> _WORK ORDER_: Write out all of the records below precisely as given, omitting the images.

BEGIN SUPPLIED RECORDS

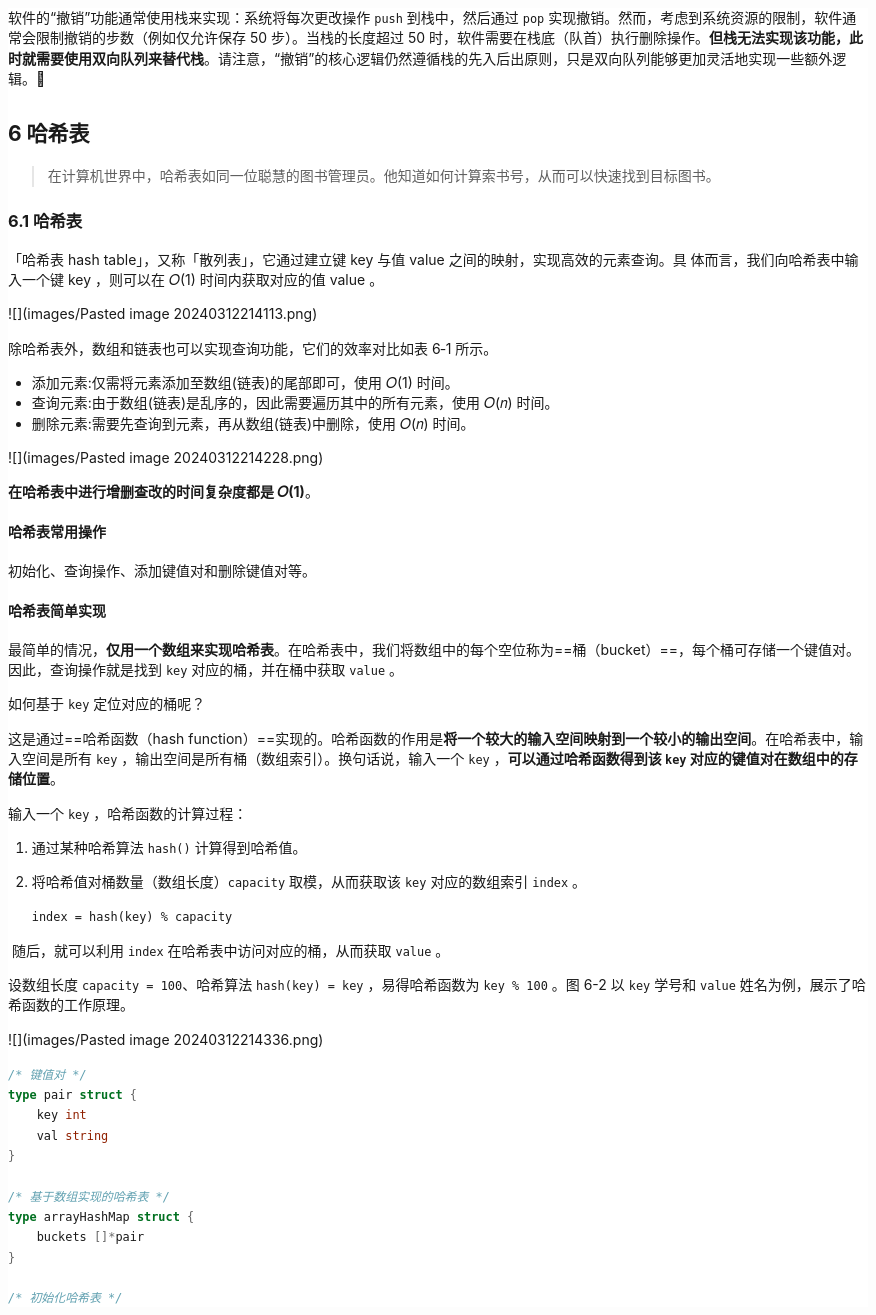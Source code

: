 软件的“撤销”功能通常使用栈来实现：系统将每次更改操作 `push` 到栈中，然后通过 `pop` 实现撤销。然而，考虑到系统资源的限制，软件通常会限制撤销的步数（例如仅允许保存 50 步）。当栈的长度超过 50 时，软件需要在栈底（队首）执行删除操作。**但栈无法实现该功能，此时就需要使用双向队列来替代栈**。请注意，“撤销”的核心逻辑仍然遵循栈的先入后出原则，只是双向队列能够更加灵活地实现一些额外逻辑。🔖



## 6 哈希表

> 在计算机世界中，哈希表如同一位聪慧的图书管理员。他知道如何计算索书号，从而可以快速找到目标图书。

### 6.1 哈希表

「哈希表 hash table」，又称「散列表」，它通过建立键 key 与值 value 之间的映射，实现高效的元素查询。具 体而言，我们向哈希表中输入一个键 key ，则可以在 𝑂(1) 时间内获取对应的值 value 。 

![](images/Pasted image 20240312214113.png)

除哈希表外，数组和链表也可以实现查询功能，它们的效率对比如表 6‐1 所示。

- 添加元素:仅需将元素添加至数组(链表)的尾部即可，使用 𝑂(1) 时间。  
- 查询元素:由于数组(链表)是乱序的，因此需要遍历其中的所有元素，使用 𝑂(𝑛) 时间。 
- 删除元素:需要先查询到元素，再从数组(链表)中删除，使用 𝑂(𝑛) 时间。 

![](images/Pasted image 20240312214228.png)

**在哈希表中进行增删查改的时间复杂度都是 𝑂(1)**。

#### 哈希表常用操作

初始化、查询操作、添加键值对和删除键值对等。



#### 哈希表简单实现

最简单的情况，**仅用一个数组来实现哈希表**。在哈希表中，我们将数组中的每个空位称为==桶（bucket）==，每个桶可存储一个键值对。因此，查询操作就是找到 `key` 对应的桶，并在桶中获取 `value` 。

如何基于 `key` 定位对应的桶呢？

这是通过==哈希函数（hash function）==实现的。哈希函数的作用是**将一个较大的输入空间映射到一个较小的输出空间**。在哈希表中，输入空间是所有 `key` ，输出空间是所有桶（数组索引）。换句话说，输入一个 `key` ，**可以通过哈希函数得到该 `key` 对应的键值对在数组中的存储位置**。

输入一个 `key` ，哈希函数的计算过程：

1. 通过某种哈希算法 `hash()` 计算得到哈希值。

2. 将哈希值对桶数量（数组长度）`capacity` 取模，从而获取该 `key` 对应的数组索引 `index` 。 

   `index = hash(key) % capacity`

​	随后，就可以利用 `index` 在哈希表中访问对应的桶，从而获取 `value` 。

设数组长度 `capacity = 100`、哈希算法 `hash(key) = key` ，易得哈希函数为 `key % 100` 。图 6-2 以 `key` 学号和 `value` 姓名为例，展示了哈希函数的工作原理。

![](images/Pasted image 20240312214336.png)

```go
/* 键值对 */
type pair struct {
    key int
    val string
}

/* 基于数组实现的哈希表 */
type arrayHashMap struct {
    buckets []*pair
}

/* 初始化哈希表 */
```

END SUPPLIED RECORDS

> _OUTPUT_:
Source code

: 软件的“撤销”功能通常使用栈来实现：系统将每次更改操作 `push` 到栈中，然后通过 `pop` 实现撤销。然而，考虑到系统资源的限制，软件通常会限制撤销的步数（例如仅允许保存 50 步）。当栈的长度超过 50 时，软件需要在栈底（队首）执行删除操作。**但栈无法实现该功能，此时就需要使用双向队列来替代栈**。请注意，“撤销”的核心逻辑仍然遵循栈的先入后出原则，只是双向队列能够更加灵活地实现一些额外逻辑。🔖



## 6 哈希表

> 在计算机世界中，哈希表如同一位聪慧的图书管理员。他知道如何计算索书号，从而可以快速找到目标图书。

### 6.1 哈希表

「哈希表 hash table」，又称「散列表」，它通过建立键 key 与值 value 之间的映射，实现高效的元素查询。具 体而言，我们向哈希表中输入一个键 key ，则可以在 𝑂(1) 时间内获取对应的值 value 。 

![](images/Pasted image 20240312214113.png)

除哈希表外，数组和链表也可以实现查询功能，它们的效率对比如表 6‐1 所示。

- 添加元素:仅需将元素添加至数组(链表)的尾部即可，使用 𝑂(1) 时间。  
- 查询元素:由于数组(链表)是乱序的，因此需要遍历其中的所有元素，使用 𝑂(𝑛) 时间。 
- 删除元素:需要先查询到元素，再从数组(链表)中删除，使用 𝑂(𝑛) 时间。 

![](images/Pasted image 20240312214228.png)

**在哈希表中进行增删查改的时间复杂度都是 𝑂(1)**。

#### 哈希表常用操作

初始化、查询操作、添加键值对和删除键值对等。



#### 哈希表简单实现

最简单的情况，**仅用一个数组来实现哈希表**。在哈希表中，我们将数组中的每个空位称为==桶（bucket）==，每个桶可存储一个键值对。因此，查询操作就是找到 `key` 对应的桶，并在桶中获取 `value` 。

如何基于 `key` 定位对应的桶呢？

这是通过==哈希函数（hash function）==实现的。哈希函数的作用是**将一个较大的输入空间映射到一个较小的输出空间**。在哈希表中，输入空间是所有 `key` ，输出空间是所有桶（数组索引）。换句话说，输入一个 `key` ，**可以通过哈希函数得到该 `key` 对应的键值对在数组中的存储位置**。

输入一个 `key` ，哈希函数的计算过程：

1. 通过某种哈希算法 `hash()` 计算得到哈希值。

2. 将哈希值对桶数量（数组长度）`capacity` 取模，从而获取该 `key` 对应的数组索引 `index` 。 

   `index = hash(key) % capacity`

​	随后，就可以利用 `index` 在哈希表中访问对应的桶，从而获取 `value` 。

设数组长度 `capacity = 100`、哈希算法 `hash(key) = key` ，易得哈希函数为 `key % 100` 。图 6-2 以 `key` 学号和 `value` 姓名为例，展示了哈希函数的工作原理。

![](images/Pasted image 20240312214336.png)

```go
/* 键值对 */
type pair struct {
    key int
    val string
}

/* 基于数组实现的哈希表 */
type arrayHashMap struct {
    buckets []*pair
}

/* 初始化哈希表 */
```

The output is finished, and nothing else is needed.